» Task item
A bare number is the only acceptable answer: how many lines of these entries include "Obsługiwane"?

Records contained in a dataset:
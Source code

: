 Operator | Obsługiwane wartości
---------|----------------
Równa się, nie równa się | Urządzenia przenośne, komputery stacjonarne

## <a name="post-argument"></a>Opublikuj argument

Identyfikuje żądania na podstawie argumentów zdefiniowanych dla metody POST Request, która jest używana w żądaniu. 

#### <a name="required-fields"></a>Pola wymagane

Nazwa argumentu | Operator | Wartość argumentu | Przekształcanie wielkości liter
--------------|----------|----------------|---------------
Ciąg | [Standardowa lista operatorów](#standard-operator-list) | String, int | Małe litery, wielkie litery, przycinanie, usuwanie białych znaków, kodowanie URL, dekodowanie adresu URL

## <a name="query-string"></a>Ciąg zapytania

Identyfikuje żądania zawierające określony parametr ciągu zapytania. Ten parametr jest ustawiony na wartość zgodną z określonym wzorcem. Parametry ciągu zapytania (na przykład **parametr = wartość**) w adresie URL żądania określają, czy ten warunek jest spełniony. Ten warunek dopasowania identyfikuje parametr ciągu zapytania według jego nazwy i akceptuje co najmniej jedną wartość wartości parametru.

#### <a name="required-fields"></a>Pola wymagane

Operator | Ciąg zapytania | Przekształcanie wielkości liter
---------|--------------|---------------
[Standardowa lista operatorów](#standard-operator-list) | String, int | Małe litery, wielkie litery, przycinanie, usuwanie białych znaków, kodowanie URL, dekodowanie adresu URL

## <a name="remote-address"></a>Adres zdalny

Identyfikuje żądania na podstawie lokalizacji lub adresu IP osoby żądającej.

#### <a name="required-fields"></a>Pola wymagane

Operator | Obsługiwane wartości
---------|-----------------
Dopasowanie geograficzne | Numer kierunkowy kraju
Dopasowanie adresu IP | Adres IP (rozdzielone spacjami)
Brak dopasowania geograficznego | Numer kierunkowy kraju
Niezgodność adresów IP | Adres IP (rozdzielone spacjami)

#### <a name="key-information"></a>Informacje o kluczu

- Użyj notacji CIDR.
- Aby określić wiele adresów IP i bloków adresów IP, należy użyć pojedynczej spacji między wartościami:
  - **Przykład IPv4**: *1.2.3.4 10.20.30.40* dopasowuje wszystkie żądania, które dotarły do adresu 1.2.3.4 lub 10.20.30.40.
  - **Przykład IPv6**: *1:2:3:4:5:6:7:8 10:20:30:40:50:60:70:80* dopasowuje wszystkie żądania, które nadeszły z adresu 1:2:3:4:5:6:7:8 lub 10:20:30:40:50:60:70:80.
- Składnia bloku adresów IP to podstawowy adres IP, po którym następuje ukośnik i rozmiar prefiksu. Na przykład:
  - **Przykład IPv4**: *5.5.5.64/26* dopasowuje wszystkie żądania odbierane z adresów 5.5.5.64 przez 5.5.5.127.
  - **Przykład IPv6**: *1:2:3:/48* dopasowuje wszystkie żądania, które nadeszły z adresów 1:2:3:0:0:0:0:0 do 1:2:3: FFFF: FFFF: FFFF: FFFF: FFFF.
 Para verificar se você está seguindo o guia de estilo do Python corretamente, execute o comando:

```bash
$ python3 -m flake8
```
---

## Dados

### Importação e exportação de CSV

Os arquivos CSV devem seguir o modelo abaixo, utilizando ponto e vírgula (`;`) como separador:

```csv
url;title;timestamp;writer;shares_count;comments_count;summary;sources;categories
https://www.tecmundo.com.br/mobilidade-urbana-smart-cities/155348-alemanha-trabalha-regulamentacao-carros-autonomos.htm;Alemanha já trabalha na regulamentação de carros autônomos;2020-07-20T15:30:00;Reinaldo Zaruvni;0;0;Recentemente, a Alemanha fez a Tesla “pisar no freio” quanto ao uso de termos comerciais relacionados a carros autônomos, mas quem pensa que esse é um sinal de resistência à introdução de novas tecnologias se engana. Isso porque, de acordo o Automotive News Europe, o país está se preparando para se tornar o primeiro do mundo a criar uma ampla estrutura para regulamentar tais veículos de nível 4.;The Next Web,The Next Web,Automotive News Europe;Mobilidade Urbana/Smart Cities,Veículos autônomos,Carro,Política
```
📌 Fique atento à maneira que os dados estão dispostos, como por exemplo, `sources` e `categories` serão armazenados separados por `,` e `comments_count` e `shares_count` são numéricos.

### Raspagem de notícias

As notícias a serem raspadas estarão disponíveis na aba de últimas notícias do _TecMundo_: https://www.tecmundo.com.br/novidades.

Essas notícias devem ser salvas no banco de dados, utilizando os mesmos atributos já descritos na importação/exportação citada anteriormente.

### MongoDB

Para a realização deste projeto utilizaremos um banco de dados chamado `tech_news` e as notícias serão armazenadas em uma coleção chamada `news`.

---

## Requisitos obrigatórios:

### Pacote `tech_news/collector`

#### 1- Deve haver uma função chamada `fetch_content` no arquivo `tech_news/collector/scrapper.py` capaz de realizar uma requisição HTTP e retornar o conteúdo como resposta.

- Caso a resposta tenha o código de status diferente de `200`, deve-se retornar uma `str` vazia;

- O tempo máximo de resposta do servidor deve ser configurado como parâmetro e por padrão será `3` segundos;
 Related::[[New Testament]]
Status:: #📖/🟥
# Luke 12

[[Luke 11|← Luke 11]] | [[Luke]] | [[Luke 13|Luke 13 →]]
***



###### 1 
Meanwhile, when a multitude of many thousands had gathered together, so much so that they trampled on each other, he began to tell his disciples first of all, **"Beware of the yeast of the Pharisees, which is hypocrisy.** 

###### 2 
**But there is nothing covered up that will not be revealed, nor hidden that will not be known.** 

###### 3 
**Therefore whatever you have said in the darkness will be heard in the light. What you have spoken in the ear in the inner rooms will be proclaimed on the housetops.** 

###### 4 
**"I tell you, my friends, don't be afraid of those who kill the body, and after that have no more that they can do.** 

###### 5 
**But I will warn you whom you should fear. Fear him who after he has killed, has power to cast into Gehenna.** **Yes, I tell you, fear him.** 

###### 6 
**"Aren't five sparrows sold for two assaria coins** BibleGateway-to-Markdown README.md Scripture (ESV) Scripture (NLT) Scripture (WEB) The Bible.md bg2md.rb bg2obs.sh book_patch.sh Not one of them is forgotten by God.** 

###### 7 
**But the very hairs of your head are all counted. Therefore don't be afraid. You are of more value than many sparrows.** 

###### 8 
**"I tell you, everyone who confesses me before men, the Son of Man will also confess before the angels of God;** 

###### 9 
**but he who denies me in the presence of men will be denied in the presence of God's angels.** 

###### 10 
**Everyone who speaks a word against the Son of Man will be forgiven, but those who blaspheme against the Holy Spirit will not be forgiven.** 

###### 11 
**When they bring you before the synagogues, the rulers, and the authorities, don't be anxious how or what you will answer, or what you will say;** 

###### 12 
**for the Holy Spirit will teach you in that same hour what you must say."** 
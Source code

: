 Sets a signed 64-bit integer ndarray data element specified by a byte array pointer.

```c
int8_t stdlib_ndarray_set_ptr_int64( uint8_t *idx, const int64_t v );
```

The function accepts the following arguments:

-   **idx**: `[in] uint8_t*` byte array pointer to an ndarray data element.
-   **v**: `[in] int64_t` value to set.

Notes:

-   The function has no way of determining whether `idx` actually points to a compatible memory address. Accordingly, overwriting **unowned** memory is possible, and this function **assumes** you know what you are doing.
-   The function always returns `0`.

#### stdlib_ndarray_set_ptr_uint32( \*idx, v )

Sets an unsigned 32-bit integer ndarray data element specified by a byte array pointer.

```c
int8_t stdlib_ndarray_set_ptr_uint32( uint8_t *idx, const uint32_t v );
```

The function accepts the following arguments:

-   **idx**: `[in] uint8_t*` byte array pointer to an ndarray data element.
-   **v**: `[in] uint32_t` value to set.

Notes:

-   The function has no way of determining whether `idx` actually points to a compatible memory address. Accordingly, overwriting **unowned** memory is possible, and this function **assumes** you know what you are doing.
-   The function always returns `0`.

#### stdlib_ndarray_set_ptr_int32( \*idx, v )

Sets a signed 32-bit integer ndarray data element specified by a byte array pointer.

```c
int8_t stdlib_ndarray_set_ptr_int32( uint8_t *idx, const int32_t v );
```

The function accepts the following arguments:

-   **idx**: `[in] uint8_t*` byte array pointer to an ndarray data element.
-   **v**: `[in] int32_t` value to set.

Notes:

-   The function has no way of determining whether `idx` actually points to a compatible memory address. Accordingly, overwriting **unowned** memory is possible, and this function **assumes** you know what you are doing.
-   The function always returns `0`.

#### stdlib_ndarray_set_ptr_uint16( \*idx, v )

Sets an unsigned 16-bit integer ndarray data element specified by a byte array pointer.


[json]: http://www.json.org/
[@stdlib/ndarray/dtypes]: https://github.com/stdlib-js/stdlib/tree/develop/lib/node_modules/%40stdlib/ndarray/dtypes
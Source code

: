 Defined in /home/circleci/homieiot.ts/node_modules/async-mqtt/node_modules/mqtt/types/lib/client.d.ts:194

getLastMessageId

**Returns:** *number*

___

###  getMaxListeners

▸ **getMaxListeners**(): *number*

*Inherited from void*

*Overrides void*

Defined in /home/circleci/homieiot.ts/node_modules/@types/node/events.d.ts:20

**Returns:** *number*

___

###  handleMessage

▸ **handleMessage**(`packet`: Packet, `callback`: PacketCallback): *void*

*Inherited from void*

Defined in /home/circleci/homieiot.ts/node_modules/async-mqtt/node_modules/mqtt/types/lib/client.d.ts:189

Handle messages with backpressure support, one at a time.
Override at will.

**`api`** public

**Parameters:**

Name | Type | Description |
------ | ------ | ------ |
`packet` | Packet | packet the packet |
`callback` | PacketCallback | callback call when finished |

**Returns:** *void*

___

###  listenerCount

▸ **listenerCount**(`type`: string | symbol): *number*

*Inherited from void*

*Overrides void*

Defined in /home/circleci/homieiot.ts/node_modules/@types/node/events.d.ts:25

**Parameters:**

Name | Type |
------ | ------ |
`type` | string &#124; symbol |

» Your response
2